Work required: The answer should be each line from the entries below that has the word "uncertainty" in it.

Records from a data source
★ ★ ★

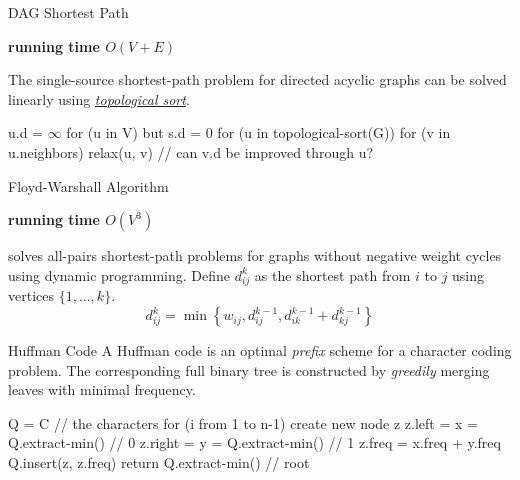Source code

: \documentclass{cognito}
\begin{document}
\begin{note}{DAG Shortest Path}
	\begin{mdframed}[linecolor=black!25!white]
		\bf running time $O(V + E)$
	\end{mdframed}
	The single-source shortest-path problem for directed acyclic graphs can be solved linearly using \hyperref[note:Topological Sort]{\it topological sort}.
	\begin{largecode}
 u.d = $\infty$ for (u in V) but s.d = 0
 for (u in topological-sort(G))
	for (v in u.neighbors)
		relax(u, v)  // can v.d be improved through u?
	\end{largecode}
	\vspace{-5pt}
\end{note}

\begin{note}{Floyd-Warshall Algorithm}
	\begin{mdframed}[linecolor=black!25!white]
		\bf running time $O(V^3)$
	\end{mdframed}
	 solves all-pairs shortest-path problems for graphs without negative weight cycles using dynamic programming.
	Define $d_{ij}^{k}$ as the shortest path from $i$ to $j$ using vertices $\{1, ..., k\}$.
	$$
		d_{ij}^k = \min \left\{w_{ij}, d_{ij}^{k-1}, d_{ik}^{k-1} + d_{kj}^{k-1}\right\}
	$$
	\vspace{-10pt}
\end{note}


\begin{note}{Huffman Code}
	A Huffman code is an optimal \emph{prefix} scheme for a character coding problem.
	The corresponding full binary tree is constructed by \emph{greedily} merging leaves with minimal frequency.
	
	\begin{largecode}
 Q = C  // the characters
 for (i from 1 to n-1)
 	create new node z
	z.left = x = Q.extract-min()  // 0
	z.right = y = Q.extract-min() // 1
	z.freq = x.freq + y.freq
	Q.insert(z, z.freq)
 return Q.extract-min()  // root
	\end{largecode}
	\vspace{-5pt}
\end{note}
\end{document}
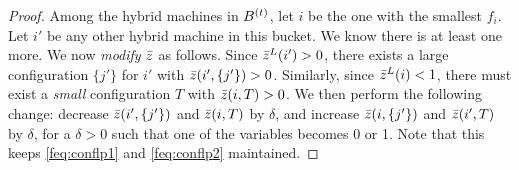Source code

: \begin{proof}
Among the hybrid machines in $B^{(t)}$, let $i$  be the one with the smallest $f_i$. Let $i'$ be any other hybrid machine in this bucket. We know there is at least one more.
%	
%	
	We now \emph{modify} $\bar z$ as follows.
	Since $\bar z^L(i') > 0$, there exists a large configuration $\{j'\}$ for $i'$ with $\bar z(i',\{j'\}) > 0$. Similarly, since $\bar z^L(i) < 1$, there must exist a {\em small} configuration $T$ with $\bar z(i,T) > 0$.
	We then perform the following change: decrease $\bar z(i',\{j'\})$ and $\bar z(i,T)$ by $\delta$, and increase $\bar z(i,\{j'\})$ and $\bar z(i',T)$ by $\delta$,  for a $\delta > 0$ such that one of the variables becomes 0 or 1.
	Note that this keeps \eqref{feq:conflp1} and \eqref{feq:conflp2} maintained. 	%
	

\end{proof}
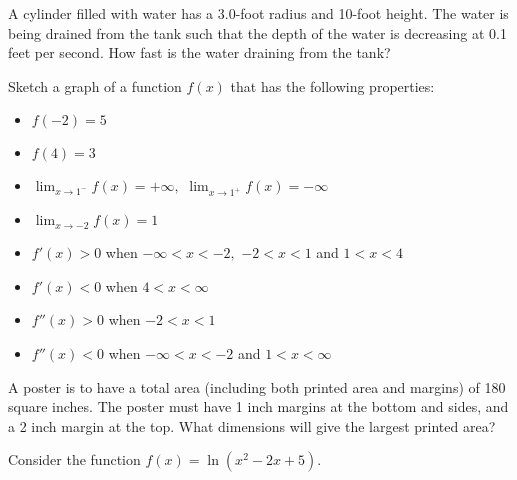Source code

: \documentclass[addpoints,12pt]{exam}
\begin{document}
\begin{questions}

\question[6] A cylinder filled with water has a 3.0-foot radius and 10-foot height. The water is
being drained from the tank such that the depth of the water is decreasing at 0.1 feet per
second. How fast is the water draining from the tank?

 \newpage


\question[6] Sketch a graph of a function $f(x)$ that has the following properties:

\begin{itemize}
\item $f(-2)=5$
\item $f(4)=3$
\item $\displaystyle\lim_{x\to 1^{-}}f(x) = +\infty,$ $\displaystyle\lim_{x\to 1^{+}}f(x) = -\infty$
\item $\displaystyle\lim_{x\to -2} f(x) = 1$
\item $f'(x)>0$ when $-\infty <x < -2,$ $-2<x<1$ and $1<x<4$
\item $f'(x)<0$ when $4<x<\infty$
\item $f''(x)>0$ when $-2<x<1$
\item $f''(x)<0$ when $-\infty<x<-2$ and $1<x<\infty$

\end{itemize}

\begin{center}

\end{center}

\newpage


\question[7] A poster is to have a total area (including both printed area and margins) of 180
square inches. The poster must have 1 inch margins at the bottom and sides, and a 2 inch
margin at the top. What dimensions will give the largest printed area?

\newpage




\question Consider the function $f(x)= \ln(x^2-2x+5) $.

\end{questions}
\end{document}
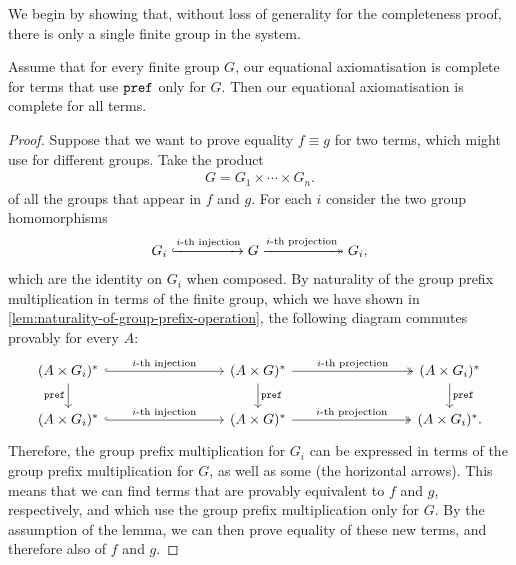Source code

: \label{sec:single-group-suffices}
We begin by showing that, without loss of generality for the completeness proof, there is only a single finite group in the system. 
\begin{lemma}\label{lem:just-one-group}
    Assume that for every finite group $G$, our equational axiomatisation is complete for terms that use $\mathtt{pref}$ only for $G$. Then our equational axiomatisation is complete for all terms.
\end{lemma}
\begin{proof}
    Suppose that we want to prove equality $f \equiv g$ for two terms, which might use  for different groups. Take the product 
    \begin{align*}
    G = G_1 \times \cdots \times G_n.
    \end{align*}
    of all the groups that appear in $f$ and $g$. For each $i$ consider the two group homomorphisms 
    \begin{align*}
    G_i \xhookrightarrow {\text{$i$-th injection}} 
    G \xtwoheadrightarrow {\text{$i$-th projection}}
    G_i,
    \end{align*}
    which are the identity on $G_i$ when composed. By naturality of the group prefix multiplication in terms of the finite group, which we have shown in \cref{lem:naturality-of-group-prefix-operation},  the following diagram commutes provably for every  $A$:
    \[
        \begin{tikzcd}[column sep=3cm]
        (A \times G_i)^*
        \ar[r,hookrightarrow, "{\text{$i$-th injection}}"]
        \ar[d, "\prefterm"']
        &
        (A \times G)^*
        \ar[r,twoheadrightarrow, "{\text{$i$-th projection}}"]
        \ar[d, "\prefterm"]
        &
        (A \times G_i)^* 
        \ar[d, "\prefterm"]
        \\
        (A \times G_i)^*
        \ar[r,hookrightarrow, "{\text{$i$-th injection}}"]
        &
        (A \times G)^*
        \ar[r,twoheadrightarrow, "{\text{$i$-th projection}}"]
        &
        (A \times G_i)^*. 
        \end{tikzcd}
    \]
Therefore, the group prefix multiplication for $G_i$ can be expressed in terms of the group prefix multiplication for $G$, as well as some  (the horizontal arrows). This means that we can find terms that are provably equivalent to $f$ and $g$, respectively, and which use the group prefix multiplication only for $G$. By the  assumption of the lemma, we can then prove equality of these new terms, and therefore also of $f$ and $g$.
\end{proof}

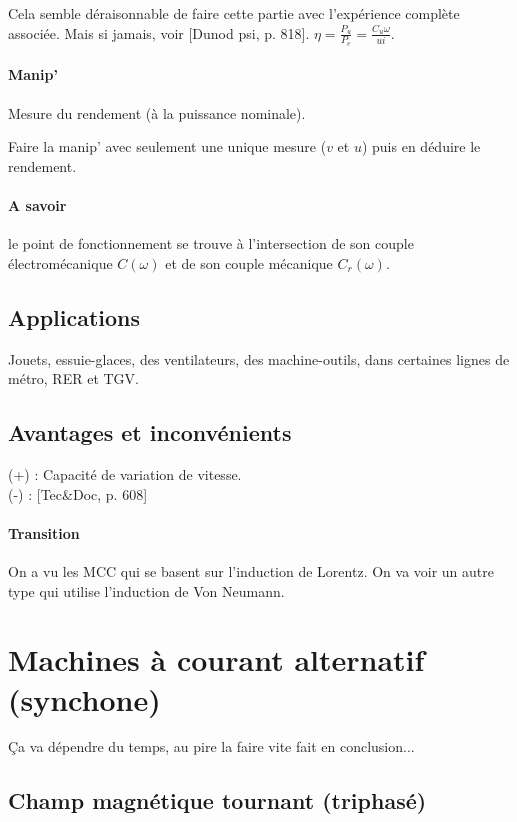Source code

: \documentclass[11pt]{report}
\numberwithin{figure}{section}
\numberwithin{equation}{section}
\numberwithin{table}{section}
\newcommand{\1}{\boldsymbol{1}}
\begin{document}
Cela semble déraisonnable de faire cette partie avec l'expérience complète associée. Mais si jamais, voir [Dunod psi, p. 818]. $\eta = \frac{P_u}{P_e} = \frac{C_u \omega}{ui}$. 

\paragraph{Manip'} Mesure du rendement (à la puissance nominale).

Faire la manip' avec seulement une unique mesure ($v$ et $u$) puis en déduire le rendement.

\paragraph{A savoir} le point de fonctionnement se trouve à l'intersection de son couple électromécanique $C(\omega)$ et de son couple mécanique $C_r(\omega)$.

\subsection{Applications}

Jouets, essuie-glaces, des ventilateurs, des machine-outils, dans certaines lignes de métro, RER et TGV.

\subsection{Avantages et inconvénients}

\noindent (+) : Capacité de variation de vitesse. \\
(-) : [Tec\&Doc, p. 608]

\paragraph{Transition} On a vu les MCC qui se basent sur l'induction de Lorentz. On va voir un autre type qui utilise l'induction de Von Neumann.

\section{Machines à courant alternatif (synchone)}

Ça va dépendre du temps, au pire la faire vite fait en conclusion...

\subsection{Champ magnétique tournant (triphasé)}
\end{document}
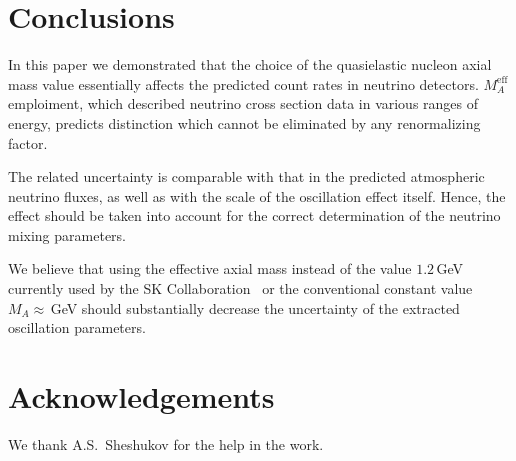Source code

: \section{Conclusions}
In this paper we demonstrated that the choice of the quasielastic nucleon axial mass value essentially affects the predicted count rates in neutrino detectors. $M_{A}^{\mathrm{eff}}$ emploiment, which described neutrino cross section data in various ranges of energy, predicts distinction which cannot be eliminated by any renormalizing factor.

The related uncertainty is comparable with that in the predicted atmospheric neutrino fluxes, as well as with the scale of the oscillation effect itself. Hence, the effect should be taken into account for the correct determination of the neutrino mixing parameters. 

We believe that using the effective axial mass instead of the value $1.2$\,GeV currently used by the SK Collaboration~\cite{Wendell:2010md} or the conventional constant value $M_{A}\approx$\,GeV should substantially decrease the uncertainty of the extracted oscillation parameters.

\section*{Acknowledgements}
We thank A.\/S.~Sheshukov for the help in the work.
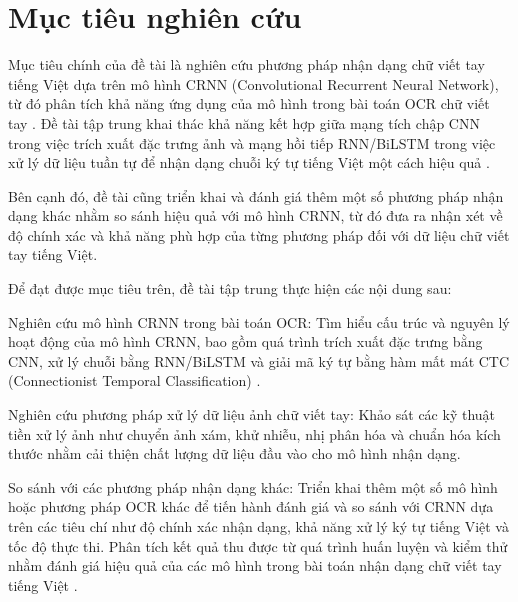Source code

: 
\section{Mục tiêu nghiên cứu}

Mục tiêu chính của đề tài là nghiên cứu phương pháp nhận dạng chữ viết tay tiếng Việt dựa trên mô hình CRNN (Convolutional Recurrent Neural Network), từ đó phân tích khả năng ứng dụng của mô hình trong bài toán OCR chữ viết tay \cite{Reference5}. Đề tài tập trung khai thác khả năng kết hợp giữa mạng tích chập CNN trong việc trích xuất đặc trưng ảnh và mạng hồi tiếp RNN/BiLSTM trong việc xử lý dữ liệu tuần tự để nhận dạng chuỗi ký tự tiếng Việt một cách hiệu quả \cite{Reference6}.

Bên cạnh đó, đề tài cũng triển khai và đánh giá thêm một số phương pháp nhận dạng khác nhằm so sánh hiệu quả với mô hình CRNN, từ đó đưa ra nhận xét về độ chính xác và khả năng phù hợp của từng phương pháp đối với dữ liệu chữ viết tay tiếng Việt.

Để đạt được mục tiêu trên, đề tài tập trung thực hiện các nội dung sau:

Nghiên cứu mô hình CRNN trong bài toán OCR:
Tìm hiểu cấu trúc và nguyên lý hoạt động của mô hình CRNN, bao gồm quá trình trích xuất đặc trưng bằng CNN, xử lý chuỗi bằng RNN/BiLSTM và giải mã ký tự bằng hàm mất mát CTC (Connectionist Temporal Classification) \cite{Reference7}.

Nghiên cứu phương pháp xử lý dữ liệu ảnh chữ viết tay:
Khảo sát các kỹ thuật tiền xử lý ảnh như chuyển ảnh xám, khử nhiễu, nhị phân hóa và chuẩn hóa kích thước nhằm cải thiện chất lượng dữ liệu đầu vào cho mô hình nhận dạng.

So sánh với các phương pháp nhận dạng khác:
Triển khai thêm một số mô hình hoặc phương pháp OCR khác để tiến hành đánh giá và so sánh với CRNN dựa trên các tiêu chí như độ chính xác nhận dạng, khả năng xử lý ký tự tiếng Việt và tốc độ thực thi. Phân tích kết quả thu được từ quá trình huấn luyện và kiểm thử nhằm đánh giá hiệu quả của các mô hình trong bài toán nhận dạng chữ viết tay tiếng Việt \cite{Reference5,Reference7}.
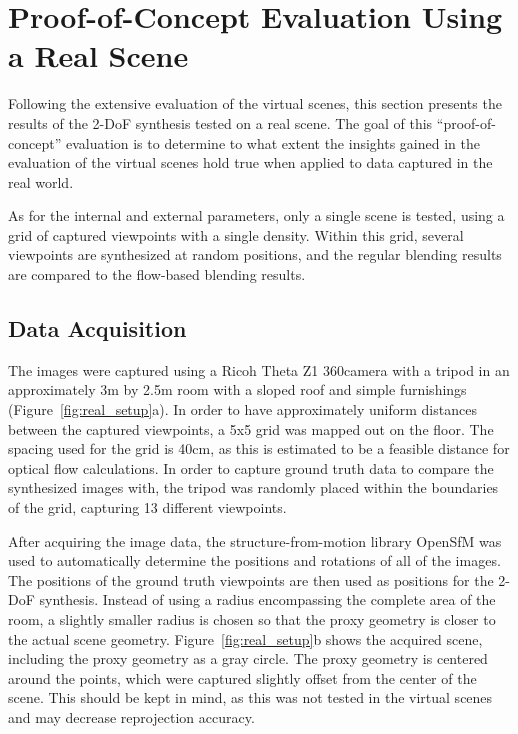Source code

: \section{Proof-of-Concept Evaluation Using a Real Scene} \label{sec:pof_eval}
Following the extensive evaluation of the virtual scenes, this section presents the results of the 2-DoF synthesis tested on a real scene. The goal of this ``proof-of-concept'' evaluation is to determine to what extent the insights gained in the evaluation of the virtual scenes hold true when applied to data captured in the real world.

As for the internal and external parameters, only a single scene is tested, using a grid of captured viewpoints with a single density. Within this grid, several viewpoints are synthesized at random positions, and the regular blending results are compared to the flow-based blending results.

\subsection{Data Acquisition}
The images were captured using a Ricoh Theta Z1 360\degree camera with a tripod in an approximately 3m by 2.5m room with a sloped roof and simple furnishings (Figure~\ref{fig:real_setup}a). In order to have approximately uniform distances between the captured viewpoints, a 5x5 grid was mapped out on the floor. The spacing used for the grid is 40cm, as this is estimated to be a feasible distance for optical flow calculations. In order to capture ground truth data to compare the synthesized images with, the tripod was randomly placed within the boundaries of the grid, capturing 13 different viewpoints.

After acquiring the image data, the structure-from-motion library OpenSfM \cite{opensfm} was used to automatically determine the positions and rotations of all of the images. The positions of the ground truth viewpoints are then used as positions for the 2-DoF synthesis.
Instead of using a radius encompassing the complete area of the room, a slightly smaller radius is chosen so that the proxy geometry is closer to the actual scene geometry. Figure~\ref{fig:real_setup}b shows the acquired scene, including the proxy geometry as a gray circle. The proxy geometry is centered around the points, which were captured slightly offset from the center of the scene. This should be kept in mind, as this was not tested in the virtual scenes and may decrease reprojection accuracy.

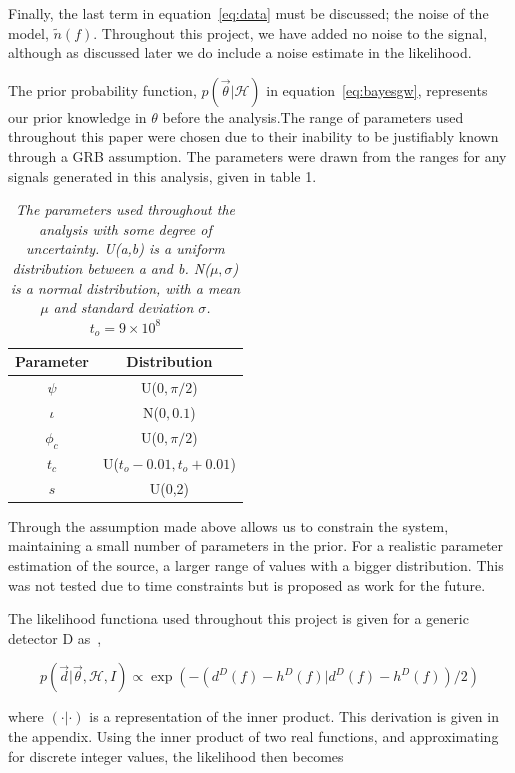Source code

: \documentclass[12pt]{iopart}
\newcommand{\curlH}{\mathcal{H}}
\begin{document}
Finally, the last term in equation~\ref{eq:data} must be discussed; the noise
of the model, $\tilde{n}(f)$. Throughout this project, we have added no noise
to the signal, although as discussed later we do include a noise estimate in
the likelihood.

The prior probability function, $p(\vec{\theta} | \curlH)$ in
equation~\ref{eq:bayesgw}, represents our prior knowledge in $\theta$ before
the analysis.The range of parameters used throughout this paper were chosen due
to their inability to be justifiably known through a GRB assumption. The
parameters were drawn from the ranges for any signals generated in this
analysis, given in table 1.

\begin{table}
  \centering
  \begin{tabular}{|c|c|}
    \hline
    Parameter & Distribution \\
    \hline
    $\psi$   &  U($0,\pi/2$)\\
    $\iota$   & N($0,0.1$) \\
    $\phi_c$  & U($0,\pi/2$)\\
    $t_c$     & U($t_{o}-0.01, t_{o}+0.01$) \\
    $s$       & U(0,2) \\
    \hline
  \end{tabular}
  \label{tab:prior}
  \caption{\textit{The parameters used throughout the analysis with some degree
of uncertainty. U(a,b) is a uniform distribution between a and b. N($\mu,
\sigma$) is a normal distribution, with a mean $\mu$ and standard deviation
$\sigma$. $t_{o} = 9\times10^{8}$}}
\end{table}

Through the assumption made above allows us to constrain the system,
maintaining a small number of parameters in the prior. For a realistic
parameter estimation of the source, a larger range of values with a bigger
distribution. This was not tested due to time constraints but is proposed as
work for the future.

The likelihood functiona used throughout this project is given for a generic
detector D as~\cite{JVei},

\begin{equation}
  p(\vec{d} | \vec{\theta}, \curlH, I) \propto \exp(-(d^{D}(f) -
h^{D}(f)|d^{D}(f) - h^{D}(f))/2)
\end{equation}

where $(\cdot |\cdot )$ is a representation of the inner product. This
derivation is given in the appendix. Using the inner product of two real
functions, and approximating for discrete integer values, the likelihood then
becomes
\end{document}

★ ★ ★

Completed task:
The related uncertainty is comparable with that in the predicted atmospheric neutrino fluxes, as well as with the scale of the oscillation effect itself. Hence, the effect should be taken into account for the correct determination of the neutrino mixing parameters. 
We believe that using the effective axial mass instead of the value $1.2$\,GeV currently used by the SK Collaboration~\cite{Wendell:2010md} or the conventional constant value $M_{A}\approx$\,GeV should substantially decrease the uncertainty of the extracted oscillation parameters.
of uncertainty. U(a,b) is a uniform distribution between a and b. N($\mu,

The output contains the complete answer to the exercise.